A cette époque, puisqu'on avait beaucoup d'argent comme recette, toute l'industrie algérienne a été démantelée et on a importé tout ce que nous consommons. Il faut savoir qu'une richesse « non renouvelable » produite, si elle n'est pas remplacée par une autre richesse le pays s'appauvri à chaque fois qu'un baril de pétrole, à chaque fois qu'un M3 de gaz est soutiré de son sous-sol.
En effet, depuis 1999 aucun investissement productif hors hydrocarbures n'a été consenti. On arrive à la confirmation suivante, quel que soit le prix du baril de pétrole, les hydrocarbures sont une malédiction pour L'Algérie.
Le comble, parce que les hydrocarbures conventionnels sont en déclin en Algérie, on envisage déjà, sans tenir compte de l'expérience malheureuse du gaz naturel, exploiter le gaz de schiste, au lieu d'aller vers les énergies renouvelables et les investissements hors hydrocarbures ou l'aval pétrolier.
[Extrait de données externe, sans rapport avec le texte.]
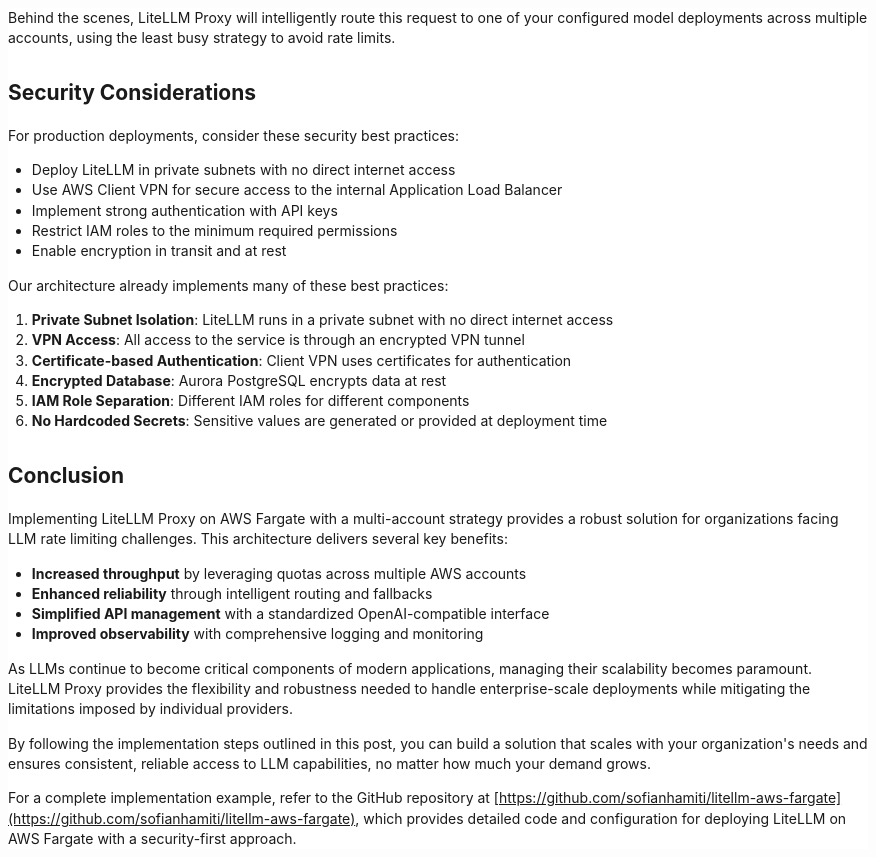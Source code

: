 Behind the scenes, LiteLLM Proxy will intelligently route this request to one of your configured model deployments across multiple accounts, using the least busy strategy to avoid rate limits.

## Security Considerations

For production deployments, consider these security best practices:

- Deploy LiteLLM in private subnets with no direct internet access
- Use AWS Client VPN for secure access to the internal Application Load Balancer
- Implement strong authentication with API keys
- Restrict IAM roles to the minimum required permissions
- Enable encryption in transit and at rest

Our architecture already implements many of these best practices:

1. **Private Subnet Isolation**: LiteLLM runs in a private subnet with no direct internet access
2. **VPN Access**: All access to the service is through an encrypted VPN tunnel
3. **Certificate-based Authentication**: Client VPN uses certificates for authentication
4. **Encrypted Database**: Aurora PostgreSQL encrypts data at rest
5. **IAM Role Separation**: Different IAM roles for different components
6. **No Hardcoded Secrets**: Sensitive values are generated or provided at deployment time

## Conclusion

Implementing LiteLLM Proxy on AWS Fargate with a multi-account strategy provides a robust solution for organizations facing LLM rate limiting challenges. This architecture delivers several key benefits:

- **Increased throughput** by leveraging quotas across multiple AWS accounts
- **Enhanced reliability** through intelligent routing and fallbacks
- **Simplified API management** with a standardized OpenAI-compatible interface
- **Improved observability** with comprehensive logging and monitoring

As LLMs continue to become critical components of modern applications, managing their scalability becomes paramount. LiteLLM Proxy provides the flexibility and robustness needed to handle enterprise-scale deployments while mitigating the limitations imposed by individual providers.

By following the implementation steps outlined in this post, you can build a solution that scales with your organization's needs and ensures consistent, reliable access to LLM capabilities, no matter how much your demand grows.

For a complete implementation example, refer to the GitHub repository at [https://github.com/sofianhamiti/litellm-aws-fargate](https://github.com/sofianhamiti/litellm-aws-fargate), which provides detailed code and configuration for deploying LiteLLM on AWS Fargate with a security-first approach.

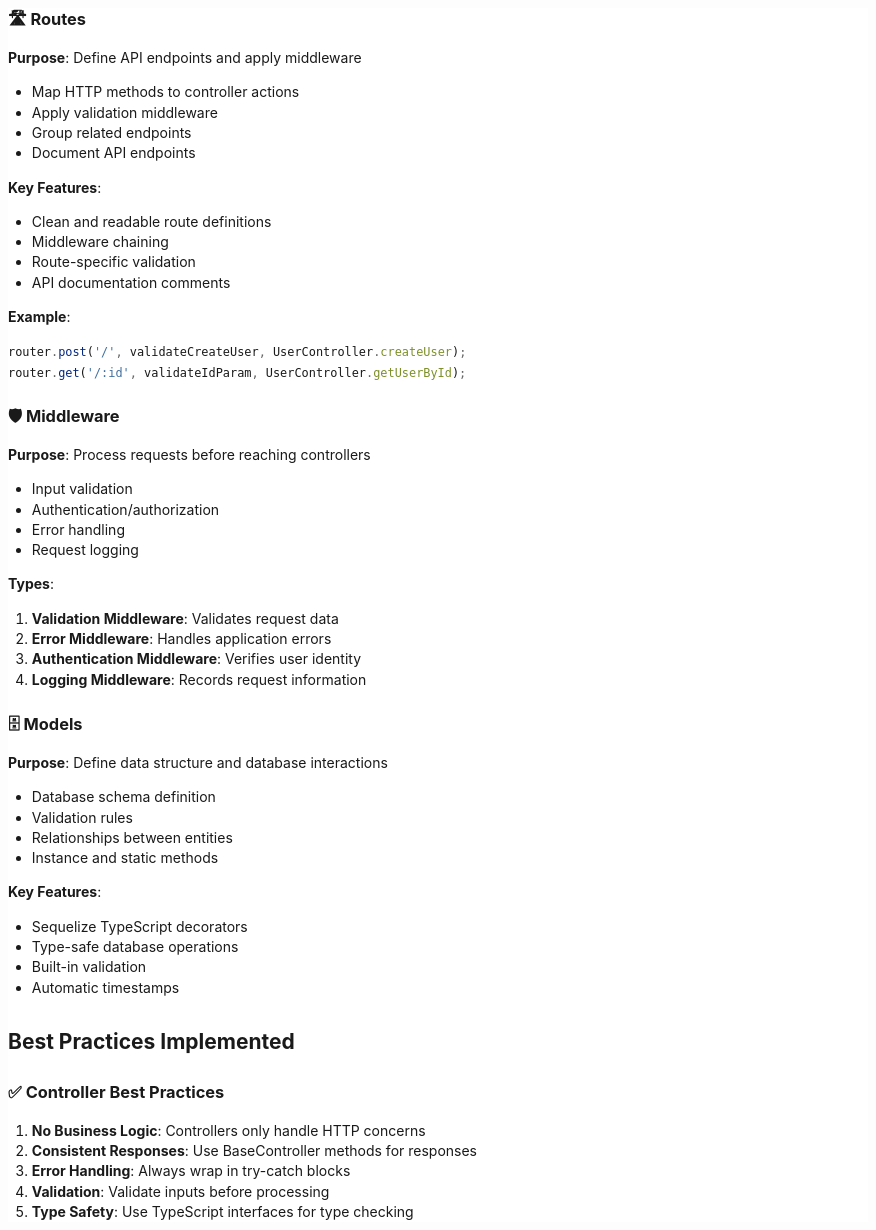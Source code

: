 
### 🛣️ Routes
**Purpose**: Define API endpoints and apply middleware
- Map HTTP methods to controller actions
- Apply validation middleware
- Group related endpoints
- Document API endpoints

**Key Features**:
- Clean and readable route definitions
- Middleware chaining
- Route-specific validation
- API documentation comments

**Example**:
```typescript
router.post('/', validateCreateUser, UserController.createUser);
router.get('/:id', validateIdParam, UserController.getUserById);
```

### 🛡️ Middleware
**Purpose**: Process requests before reaching controllers
- Input validation
- Authentication/authorization
- Error handling
- Request logging

**Types**:
1. **Validation Middleware**: Validates request data
2. **Error Middleware**: Handles application errors
3. **Authentication Middleware**: Verifies user identity
4. **Logging Middleware**: Records request information

### 🗄️ Models
**Purpose**: Define data structure and database interactions
- Database schema definition
- Validation rules
- Relationships between entities
- Instance and static methods

**Key Features**:
- Sequelize TypeScript decorators
- Type-safe database operations
- Built-in validation
- Automatic timestamps

## Best Practices Implemented

### ✅ Controller Best Practices
1. **No Business Logic**: Controllers only handle HTTP concerns
2. **Consistent Responses**: Use BaseController methods for responses
3. **Error Handling**: Always wrap in try-catch blocks
4. **Validation**: Validate inputs before processing
5. **Type Safety**: Use TypeScript interfaces for type checking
Cette part des hydrocarbures de schiste appartient aux générations futures. Exploiter maintenant le gaz de schiste c'est répéter une 2eme fois l'aventure malheureuse du gaz conventionnel des années 70, aucune leçon donc n'est retenue. Economiquement, le prix du gaz de schiste ne sera jamais rentable au prix actuel du pétrole. Son exploitation avec les technologies actuelles est inévitablement polluante et représente un danger certain pour « la nappe albienne véritable don du ciel » au milieu du désert. Il faut tenir compte des erreurs du passé pour construire l'avenir.
Faut-il brader ce qui reste du sous-sol algérien ? Il n'est pas nécessaire de réviser la loi sur les hydrocarbures. Par sa situation géostratégique de l'Algérie les pétroliers viennent naturellement investir dans notre pays. C'est la porte de l'Europe et il reste encore des gisements à trouver. On oublie vite les années 80, sur deux forages d'exploration un gisement est trouvé, voir région Berkine. Les investisseurs s'ils ne viennent pas en Algérie c'est pour un problème politique et non technique, la maladie du Président en est un frein. La proximité de l'Algérie à l'Europe devait faire de notre pays un partenaire privilégié par rapport au pétrole du Moyen Orient ou de l'Amérique Latine.
On nous prépare vers une augmentation du prix des carburants pour 2018. Des voix affirment que l'essence est subventionnée. Ce qui est faux, l'essence n'est pas subventionnée par l'Etat. Démonstration : On compare le prix de l'essence en Algérie par rapport à celui de la France. En France l'essence SP à la pompe coûte 1,45 Euro le litre. 75,6% de ce prix sont des taxes françaises « équivalentes à la recette pétrolière de l'Arabie Saoudite » sans rien soutirer de leur sous-sol, 3% représentent le transport du pétrole jusqu'en Métropole, 7% c'est la part du raffinage et de la distribution, « la part du producteur de pétrole n'est que de 14,4%, les miettes » correspondant à 0,2088 Euro/l « équivalant à 25DA/l ». A raison de 35,33 DA le litre, l'essence en Algérie est largement payée, vu que les salaires des Algériens sont divisés au moins par dix par rapport à ceux des français. Ces mêmes salaires vont être payés par la planche à billets.
Faut-il faire plus de concession pour attirer les investisseurs ?
*Retraité SH, ancien chef de projet usine de traitement de gaz.